Thursday, July 18, 2013
Books in 2013: #14 Ghost World by Daniel Clowes
Graphic novels are a very visual medium. The text tells half the story, and the pictures the other half. Gunning through the book reading the words only will certainly give you the story, but the faces, the illustrations (whether well rounded or sketchy) provide the atmosphere, and the background often has as many clues and hints as to deeper meanings as a miss-en-scène on Lost. I tend to read graphic novels one of two ways: either reading the story first and then starting over, reading again and looking at the pictures more closely, or, more often, reading both simultaneously, looking at the artwork as soon as I read the bubble or caption, and staring at the different elements. If it's a long novel, does the style change by the end of the book? How does the writer use the illustrations to fill in gaps in the text?
And what about books where the illustrator and author are two different people (this is where a lot of superhero comics or anything by Neil Gaiman comes into play). I remember reading Sandman and it took me FOREVER because I was SO entranced by the drawings, and how Dream or Death looked different in the hands of various authors. One minute he looks like Neil Gaiman himself; the next Robert Smith of the Cure. (As opposed to Robert Smith? of Doctor Who fame.) So the artwork is essential.
Which is why reading the book and then watching the film — another visual art form — is a genius way to experience the story told in two different ways.

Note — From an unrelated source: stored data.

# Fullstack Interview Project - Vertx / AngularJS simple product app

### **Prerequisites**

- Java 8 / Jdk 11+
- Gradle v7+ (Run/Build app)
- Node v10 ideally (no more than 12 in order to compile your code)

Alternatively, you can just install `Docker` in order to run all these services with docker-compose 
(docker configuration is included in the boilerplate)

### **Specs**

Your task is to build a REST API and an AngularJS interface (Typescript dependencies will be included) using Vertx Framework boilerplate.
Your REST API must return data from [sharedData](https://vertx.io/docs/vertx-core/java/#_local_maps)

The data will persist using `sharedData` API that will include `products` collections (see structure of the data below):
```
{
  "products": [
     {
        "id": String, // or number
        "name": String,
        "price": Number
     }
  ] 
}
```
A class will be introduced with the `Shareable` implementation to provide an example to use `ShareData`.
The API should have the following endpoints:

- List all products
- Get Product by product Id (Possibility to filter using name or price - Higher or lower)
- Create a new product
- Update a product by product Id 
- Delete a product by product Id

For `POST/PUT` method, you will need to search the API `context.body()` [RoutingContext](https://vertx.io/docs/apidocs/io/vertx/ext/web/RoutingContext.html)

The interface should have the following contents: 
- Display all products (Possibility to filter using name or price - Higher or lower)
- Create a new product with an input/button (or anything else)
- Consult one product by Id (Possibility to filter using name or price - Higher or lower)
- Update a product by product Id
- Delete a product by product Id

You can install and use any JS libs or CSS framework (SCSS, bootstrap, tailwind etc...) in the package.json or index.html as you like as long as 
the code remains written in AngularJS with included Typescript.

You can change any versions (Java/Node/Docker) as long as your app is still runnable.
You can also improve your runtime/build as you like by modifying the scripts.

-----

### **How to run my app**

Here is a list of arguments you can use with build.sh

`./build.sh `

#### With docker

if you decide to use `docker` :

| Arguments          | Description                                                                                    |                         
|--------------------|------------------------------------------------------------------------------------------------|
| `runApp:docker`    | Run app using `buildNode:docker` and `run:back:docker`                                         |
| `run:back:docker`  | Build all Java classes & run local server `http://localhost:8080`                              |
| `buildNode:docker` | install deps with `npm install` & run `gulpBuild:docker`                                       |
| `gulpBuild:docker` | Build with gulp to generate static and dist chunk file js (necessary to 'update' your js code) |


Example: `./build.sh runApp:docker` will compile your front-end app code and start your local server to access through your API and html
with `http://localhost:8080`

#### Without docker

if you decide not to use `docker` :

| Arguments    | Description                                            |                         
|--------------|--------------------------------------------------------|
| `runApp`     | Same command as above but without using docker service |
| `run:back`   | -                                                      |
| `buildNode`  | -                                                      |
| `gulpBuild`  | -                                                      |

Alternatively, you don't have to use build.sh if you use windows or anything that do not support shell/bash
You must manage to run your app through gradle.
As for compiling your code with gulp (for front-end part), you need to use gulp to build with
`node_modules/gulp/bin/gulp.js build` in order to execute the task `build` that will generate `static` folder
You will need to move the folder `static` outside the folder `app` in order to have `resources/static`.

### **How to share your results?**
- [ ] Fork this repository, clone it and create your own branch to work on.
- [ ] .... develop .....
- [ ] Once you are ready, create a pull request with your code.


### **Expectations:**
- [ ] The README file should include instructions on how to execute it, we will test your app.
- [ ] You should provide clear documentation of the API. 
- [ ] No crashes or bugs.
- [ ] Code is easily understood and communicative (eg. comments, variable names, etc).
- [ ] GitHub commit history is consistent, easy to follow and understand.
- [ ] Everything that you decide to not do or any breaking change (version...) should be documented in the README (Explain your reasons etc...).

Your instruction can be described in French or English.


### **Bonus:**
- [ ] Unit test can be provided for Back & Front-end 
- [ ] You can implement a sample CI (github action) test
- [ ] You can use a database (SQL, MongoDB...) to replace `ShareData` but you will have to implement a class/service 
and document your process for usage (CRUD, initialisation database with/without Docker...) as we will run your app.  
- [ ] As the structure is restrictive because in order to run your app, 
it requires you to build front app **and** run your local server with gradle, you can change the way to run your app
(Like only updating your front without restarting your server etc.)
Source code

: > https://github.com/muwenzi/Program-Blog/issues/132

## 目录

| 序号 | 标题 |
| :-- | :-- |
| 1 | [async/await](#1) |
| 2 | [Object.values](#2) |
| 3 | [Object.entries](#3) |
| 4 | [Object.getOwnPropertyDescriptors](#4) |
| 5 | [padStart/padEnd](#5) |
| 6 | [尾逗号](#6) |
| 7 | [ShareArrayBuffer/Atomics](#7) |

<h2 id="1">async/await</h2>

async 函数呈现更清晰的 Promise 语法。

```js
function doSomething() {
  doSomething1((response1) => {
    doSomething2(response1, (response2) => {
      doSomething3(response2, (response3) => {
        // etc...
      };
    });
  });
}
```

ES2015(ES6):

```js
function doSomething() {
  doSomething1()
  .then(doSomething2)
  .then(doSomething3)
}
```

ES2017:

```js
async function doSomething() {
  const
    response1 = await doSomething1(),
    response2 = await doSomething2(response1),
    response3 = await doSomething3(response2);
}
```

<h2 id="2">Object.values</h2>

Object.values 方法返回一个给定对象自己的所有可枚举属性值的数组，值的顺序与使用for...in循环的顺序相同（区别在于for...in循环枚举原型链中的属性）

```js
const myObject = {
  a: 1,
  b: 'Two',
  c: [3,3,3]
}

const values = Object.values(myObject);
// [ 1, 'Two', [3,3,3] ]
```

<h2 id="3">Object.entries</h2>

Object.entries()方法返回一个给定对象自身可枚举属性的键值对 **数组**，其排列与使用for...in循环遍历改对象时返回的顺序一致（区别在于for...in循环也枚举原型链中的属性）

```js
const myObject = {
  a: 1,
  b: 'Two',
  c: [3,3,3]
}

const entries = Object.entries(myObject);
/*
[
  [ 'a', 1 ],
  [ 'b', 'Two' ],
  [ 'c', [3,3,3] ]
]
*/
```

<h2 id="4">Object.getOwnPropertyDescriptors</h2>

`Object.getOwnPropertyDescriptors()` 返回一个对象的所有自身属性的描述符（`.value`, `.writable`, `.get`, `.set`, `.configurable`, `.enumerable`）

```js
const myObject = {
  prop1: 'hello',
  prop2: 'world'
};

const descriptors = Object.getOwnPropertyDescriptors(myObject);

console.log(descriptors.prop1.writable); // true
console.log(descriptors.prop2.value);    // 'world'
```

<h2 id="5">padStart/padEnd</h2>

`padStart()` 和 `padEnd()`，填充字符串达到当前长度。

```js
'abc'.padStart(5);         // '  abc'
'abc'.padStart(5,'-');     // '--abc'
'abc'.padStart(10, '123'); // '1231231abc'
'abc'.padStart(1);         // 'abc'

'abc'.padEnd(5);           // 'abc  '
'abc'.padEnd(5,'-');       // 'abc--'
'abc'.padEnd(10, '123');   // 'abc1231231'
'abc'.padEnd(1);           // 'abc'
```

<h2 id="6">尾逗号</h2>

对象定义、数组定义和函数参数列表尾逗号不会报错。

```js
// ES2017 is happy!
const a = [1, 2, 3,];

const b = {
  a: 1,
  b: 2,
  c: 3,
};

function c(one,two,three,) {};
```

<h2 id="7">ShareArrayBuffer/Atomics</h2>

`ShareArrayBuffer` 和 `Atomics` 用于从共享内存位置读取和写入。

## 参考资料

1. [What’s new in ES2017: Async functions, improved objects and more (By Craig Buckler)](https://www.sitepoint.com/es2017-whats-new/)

I actually loved the novel. You're not always supposed to like Becky and Enid (whose last name, Coleslaw, makes her name a perfect anagram of Daniel Clowes) but their wry observations are humorous at times, biting most of the time. They do stupid things and act cruelly, hurting the innocent people around them by laughing ironically at how unhip the world is. It's not just a study of cruelty, however, but how these girls realize at some point that the biting commentary isn't getting them anywhere, and they need to grow up. Enid is the richer character in some ways because we see a lot more of her home life, whereas Becky's role is more as Enid's friend, but we still see Becky doing some things on her own that Enid never knows about. Eventually the girls grow apart when Becky wants an apartment and a grown-up job, and Enid just wants things to continue on the way they are. The end of the book is vague, and open to interpretation (I loved the discussion at our graphic novel group, with so many different interpretations of what actually happens at the end).
I would highly recommend a book-and-movie experience with Ghost World, first reading Clowes's book (which has a laugh-out-loud bit where Clowes himself appears in the story) and then watching the excellent adaptation of it. I can't say I liked either one better than the other, because they're such different versions of the story. Terry Zwigoff, the director of Ghost World, seems a perfect fit in the role of adaptor, simply because he's well versed in comics and the artists who create them (he was the award-winning director of Crumb, another movie I highly recommend).